Data records
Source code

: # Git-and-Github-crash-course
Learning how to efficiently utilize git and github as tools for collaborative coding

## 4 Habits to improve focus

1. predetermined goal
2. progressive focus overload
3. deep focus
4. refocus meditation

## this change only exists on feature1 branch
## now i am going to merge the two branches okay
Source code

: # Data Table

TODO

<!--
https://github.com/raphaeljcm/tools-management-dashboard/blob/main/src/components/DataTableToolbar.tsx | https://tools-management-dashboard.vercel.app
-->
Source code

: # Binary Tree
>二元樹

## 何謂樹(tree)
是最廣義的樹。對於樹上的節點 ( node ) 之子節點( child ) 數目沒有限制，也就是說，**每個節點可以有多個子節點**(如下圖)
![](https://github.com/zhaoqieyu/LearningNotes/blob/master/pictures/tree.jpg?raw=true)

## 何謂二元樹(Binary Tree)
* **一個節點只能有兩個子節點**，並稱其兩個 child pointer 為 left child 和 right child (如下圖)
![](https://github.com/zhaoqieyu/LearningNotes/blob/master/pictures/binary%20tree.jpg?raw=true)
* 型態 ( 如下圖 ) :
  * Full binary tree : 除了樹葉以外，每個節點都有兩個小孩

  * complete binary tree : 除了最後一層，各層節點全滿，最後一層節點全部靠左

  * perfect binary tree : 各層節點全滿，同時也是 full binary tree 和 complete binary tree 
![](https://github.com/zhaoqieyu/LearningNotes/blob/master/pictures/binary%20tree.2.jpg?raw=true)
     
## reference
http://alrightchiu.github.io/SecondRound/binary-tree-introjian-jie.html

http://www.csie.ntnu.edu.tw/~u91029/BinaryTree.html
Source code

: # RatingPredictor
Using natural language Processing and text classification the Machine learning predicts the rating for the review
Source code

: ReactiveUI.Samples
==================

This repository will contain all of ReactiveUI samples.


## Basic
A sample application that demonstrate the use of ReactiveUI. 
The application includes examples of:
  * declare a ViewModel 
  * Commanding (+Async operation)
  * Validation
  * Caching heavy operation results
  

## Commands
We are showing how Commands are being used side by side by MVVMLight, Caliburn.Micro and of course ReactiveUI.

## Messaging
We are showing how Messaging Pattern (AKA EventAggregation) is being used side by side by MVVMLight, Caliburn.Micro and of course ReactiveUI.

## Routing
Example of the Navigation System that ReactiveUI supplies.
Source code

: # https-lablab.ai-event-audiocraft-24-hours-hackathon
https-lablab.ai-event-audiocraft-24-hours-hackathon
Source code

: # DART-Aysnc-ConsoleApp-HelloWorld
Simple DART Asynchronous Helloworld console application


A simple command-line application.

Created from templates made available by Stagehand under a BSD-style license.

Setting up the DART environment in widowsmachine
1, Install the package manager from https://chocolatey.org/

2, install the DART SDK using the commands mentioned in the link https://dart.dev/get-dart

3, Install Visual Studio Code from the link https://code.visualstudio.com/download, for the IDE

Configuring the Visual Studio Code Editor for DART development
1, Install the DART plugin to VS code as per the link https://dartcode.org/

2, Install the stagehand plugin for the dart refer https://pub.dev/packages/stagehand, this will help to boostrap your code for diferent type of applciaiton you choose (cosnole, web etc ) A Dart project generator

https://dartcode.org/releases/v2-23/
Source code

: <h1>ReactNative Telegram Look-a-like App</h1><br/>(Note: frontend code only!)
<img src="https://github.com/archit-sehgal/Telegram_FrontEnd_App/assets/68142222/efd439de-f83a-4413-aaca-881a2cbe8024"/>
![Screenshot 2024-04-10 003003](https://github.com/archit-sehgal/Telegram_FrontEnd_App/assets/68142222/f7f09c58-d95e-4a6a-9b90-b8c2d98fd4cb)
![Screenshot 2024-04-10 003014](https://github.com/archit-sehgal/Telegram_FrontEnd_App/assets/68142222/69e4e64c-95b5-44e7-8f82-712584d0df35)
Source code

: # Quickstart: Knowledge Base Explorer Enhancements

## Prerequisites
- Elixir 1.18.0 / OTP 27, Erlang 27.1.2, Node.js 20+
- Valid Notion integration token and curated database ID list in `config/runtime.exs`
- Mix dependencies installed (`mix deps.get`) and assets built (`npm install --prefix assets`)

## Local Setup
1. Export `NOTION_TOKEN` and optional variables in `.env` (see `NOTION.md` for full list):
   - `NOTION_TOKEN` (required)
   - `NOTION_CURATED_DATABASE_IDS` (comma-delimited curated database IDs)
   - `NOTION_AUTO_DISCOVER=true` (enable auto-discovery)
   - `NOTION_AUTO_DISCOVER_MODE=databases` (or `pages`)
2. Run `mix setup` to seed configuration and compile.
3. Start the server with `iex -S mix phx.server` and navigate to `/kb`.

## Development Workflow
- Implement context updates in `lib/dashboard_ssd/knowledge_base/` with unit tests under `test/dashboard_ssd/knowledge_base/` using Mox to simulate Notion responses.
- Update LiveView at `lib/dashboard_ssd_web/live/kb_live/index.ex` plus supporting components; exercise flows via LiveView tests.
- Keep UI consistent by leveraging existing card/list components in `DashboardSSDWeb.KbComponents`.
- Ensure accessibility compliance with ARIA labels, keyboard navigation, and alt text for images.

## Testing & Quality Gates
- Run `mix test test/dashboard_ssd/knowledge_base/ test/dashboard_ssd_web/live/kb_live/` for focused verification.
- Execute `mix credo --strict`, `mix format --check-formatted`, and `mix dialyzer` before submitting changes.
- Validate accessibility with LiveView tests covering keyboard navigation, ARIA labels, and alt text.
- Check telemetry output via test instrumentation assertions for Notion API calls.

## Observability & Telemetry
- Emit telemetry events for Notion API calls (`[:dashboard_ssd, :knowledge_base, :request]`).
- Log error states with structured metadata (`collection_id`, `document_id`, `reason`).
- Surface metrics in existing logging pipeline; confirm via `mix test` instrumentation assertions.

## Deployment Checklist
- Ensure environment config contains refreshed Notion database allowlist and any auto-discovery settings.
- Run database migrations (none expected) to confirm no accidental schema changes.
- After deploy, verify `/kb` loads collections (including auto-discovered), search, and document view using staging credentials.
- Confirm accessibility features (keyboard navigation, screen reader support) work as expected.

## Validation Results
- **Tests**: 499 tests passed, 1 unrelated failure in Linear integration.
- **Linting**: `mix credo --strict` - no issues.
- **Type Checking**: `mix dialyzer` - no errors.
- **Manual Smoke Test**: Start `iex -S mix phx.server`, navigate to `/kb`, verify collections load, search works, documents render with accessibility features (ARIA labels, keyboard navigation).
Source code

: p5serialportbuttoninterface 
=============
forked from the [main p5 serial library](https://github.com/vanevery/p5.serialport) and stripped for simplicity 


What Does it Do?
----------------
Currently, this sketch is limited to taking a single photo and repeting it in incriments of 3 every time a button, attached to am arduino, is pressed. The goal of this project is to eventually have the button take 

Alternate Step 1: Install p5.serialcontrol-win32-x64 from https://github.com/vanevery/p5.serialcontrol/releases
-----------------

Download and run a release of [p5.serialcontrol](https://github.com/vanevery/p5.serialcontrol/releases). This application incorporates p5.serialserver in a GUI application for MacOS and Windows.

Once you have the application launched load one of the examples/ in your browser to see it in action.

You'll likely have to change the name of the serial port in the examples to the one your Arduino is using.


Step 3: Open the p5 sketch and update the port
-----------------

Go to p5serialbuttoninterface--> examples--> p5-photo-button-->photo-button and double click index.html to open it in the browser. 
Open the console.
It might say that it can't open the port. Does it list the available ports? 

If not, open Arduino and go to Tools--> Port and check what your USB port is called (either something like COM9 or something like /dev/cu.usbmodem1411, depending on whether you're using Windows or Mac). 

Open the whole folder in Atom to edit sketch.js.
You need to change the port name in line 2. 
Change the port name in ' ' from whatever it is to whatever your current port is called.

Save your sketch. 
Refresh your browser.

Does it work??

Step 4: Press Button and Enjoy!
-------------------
...
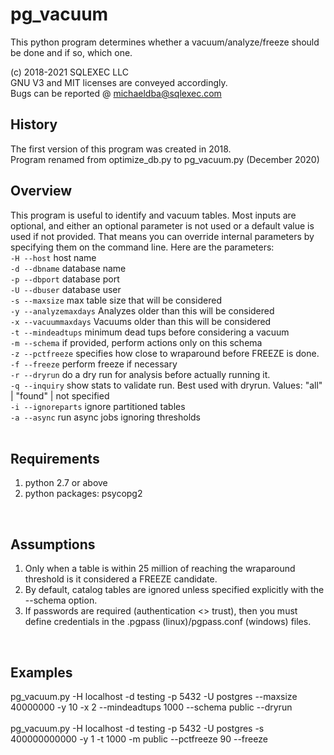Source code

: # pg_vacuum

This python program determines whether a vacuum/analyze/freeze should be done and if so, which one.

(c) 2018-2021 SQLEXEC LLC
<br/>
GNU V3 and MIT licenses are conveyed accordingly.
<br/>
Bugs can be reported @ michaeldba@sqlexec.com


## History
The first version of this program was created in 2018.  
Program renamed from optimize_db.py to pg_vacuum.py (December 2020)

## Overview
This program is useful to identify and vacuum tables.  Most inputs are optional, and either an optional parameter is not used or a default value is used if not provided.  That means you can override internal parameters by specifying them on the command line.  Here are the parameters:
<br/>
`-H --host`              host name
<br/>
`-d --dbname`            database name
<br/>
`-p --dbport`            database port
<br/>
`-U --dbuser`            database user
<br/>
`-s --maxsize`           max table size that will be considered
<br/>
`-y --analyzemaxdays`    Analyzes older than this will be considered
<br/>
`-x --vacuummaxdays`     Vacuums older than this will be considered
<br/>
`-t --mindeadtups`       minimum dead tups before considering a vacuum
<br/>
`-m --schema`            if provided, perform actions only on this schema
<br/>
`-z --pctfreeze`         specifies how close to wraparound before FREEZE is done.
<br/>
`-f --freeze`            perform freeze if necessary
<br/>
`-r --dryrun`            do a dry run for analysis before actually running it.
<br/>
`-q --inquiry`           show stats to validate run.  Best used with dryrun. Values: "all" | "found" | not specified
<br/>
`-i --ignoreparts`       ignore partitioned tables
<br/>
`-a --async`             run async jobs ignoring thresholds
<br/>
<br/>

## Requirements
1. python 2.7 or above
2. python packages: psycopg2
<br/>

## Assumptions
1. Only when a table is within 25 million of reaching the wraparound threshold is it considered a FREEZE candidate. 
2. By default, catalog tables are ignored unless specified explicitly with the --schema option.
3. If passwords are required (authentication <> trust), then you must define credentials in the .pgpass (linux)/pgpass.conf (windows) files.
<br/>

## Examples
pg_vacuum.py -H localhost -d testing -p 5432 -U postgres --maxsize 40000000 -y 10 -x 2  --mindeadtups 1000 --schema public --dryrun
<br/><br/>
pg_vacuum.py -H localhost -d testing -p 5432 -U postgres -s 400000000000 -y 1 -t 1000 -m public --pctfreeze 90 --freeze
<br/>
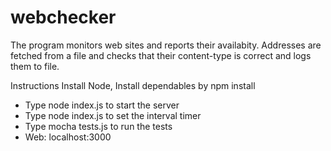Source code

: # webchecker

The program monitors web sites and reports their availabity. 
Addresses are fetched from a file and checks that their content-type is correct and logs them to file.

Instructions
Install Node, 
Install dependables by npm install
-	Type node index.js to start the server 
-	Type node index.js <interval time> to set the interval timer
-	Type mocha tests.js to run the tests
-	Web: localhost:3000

WHAT TO PRODUCE: All lines that hold the word "optional" should be copied from the data.

PROBLEM SOLUTION:
1. Export `NOTION_TOKEN` and optional variables in `.env` (see `NOTION.md` for full list):
This program is useful to identify and vacuum tables.  Most inputs are optional, and either an optional parameter is not used or a default value is used if not provided.  That means you can override internal parameters by specifying them on the command line.  Here are the parameters:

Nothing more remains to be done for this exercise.